The default decision boundary for a binary classification problem is 0.5, which may not be optimal depending on the problem. So, besides tuning arguments, the threshold for each class is also tuned by optimizing the f1 score. What it does is try all possible values of the threshold in a grid from 0 to 1 and pick the one that has the maximum f1 score.

Parameters:

y_true (ndarray) –

Ground truth (correct) target values.
y_score (ndarray) –

Prediction probability of the model.

Returns:

list –

List of the best threshold for each class.

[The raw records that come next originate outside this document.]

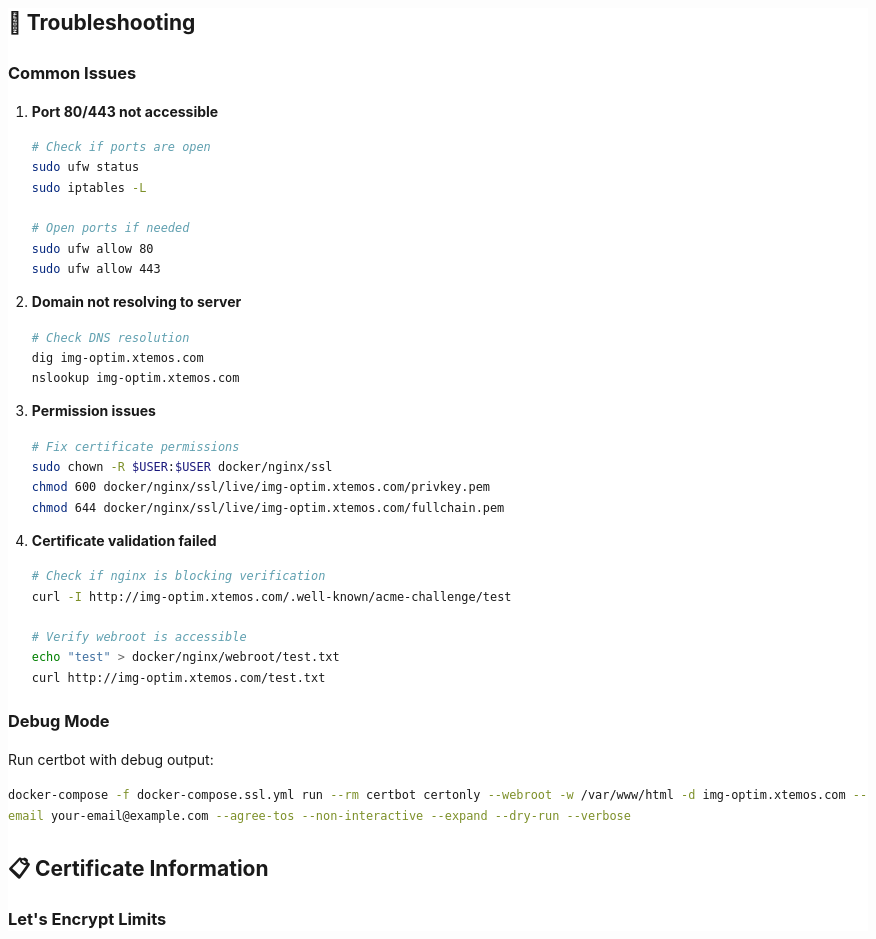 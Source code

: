 ## 🚨 Troubleshooting

### Common Issues

1. **Port 80/443 not accessible**
   ```bash
   # Check if ports are open
   sudo ufw status
   sudo iptables -L
   
   # Open ports if needed
   sudo ufw allow 80
   sudo ufw allow 443
   ```

2. **Domain not resolving to server**
   ```bash
   # Check DNS resolution
   dig img-optim.xtemos.com
   nslookup img-optim.xtemos.com
   ```

3. **Permission issues**
   ```bash
   # Fix certificate permissions
   sudo chown -R $USER:$USER docker/nginx/ssl
   chmod 600 docker/nginx/ssl/live/img-optim.xtemos.com/privkey.pem
   chmod 644 docker/nginx/ssl/live/img-optim.xtemos.com/fullchain.pem
   ```

4. **Certificate validation failed**
   ```bash
   # Check if nginx is blocking verification
   curl -I http://img-optim.xtemos.com/.well-known/acme-challenge/test
   
   # Verify webroot is accessible
   echo "test" > docker/nginx/webroot/test.txt
   curl http://img-optim.xtemos.com/test.txt
   ```

### Debug Mode

Run certbot with debug output:

```bash
docker-compose -f docker-compose.ssl.yml run --rm certbot certonly --webroot -w /var/www/html -d img-optim.xtemos.com --email your-email@example.com --agree-tos --non-interactive --expand --dry-run --verbose
```

## 📋 Certificate Information

### Let's Encrypt Limits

Source code in tagolym/train.py

def tune_threshold(y_true: ndarray, y_score: ndarray) -> list:
    """The default decision boundary for a binary classification problem is 
    0.5, which may not be optimal depending on the problem. So, besides tuning 
    arguments, the threshold for each class is also tuned by optimizing the f1 
    score. What it does is try all possible values of the threshold in a grid 
    from 0 to 1 and pick the one that has the maximum f1 score.

    Args:
        y_true (ndarray): Ground truth (correct) target values.
        y_score (ndarray): Prediction probability of the model.

    Returns:
        List of the best threshold for each class.
    """
    # initialize threshold grid
    grid = np.linspace(0, 1, 101)
    threshold = []

    # find best threshold for each class
    for yt, ys in zip(y_true.T, y_score.T):
        f1 = {}
        for th in grid:
            yp = (ys > th).astype(int)
            f1[th] = f1_score(yt, yp)
        best_th = max(f1, key=f1.__getitem__)
        threshold.append(best_th)

    return threshold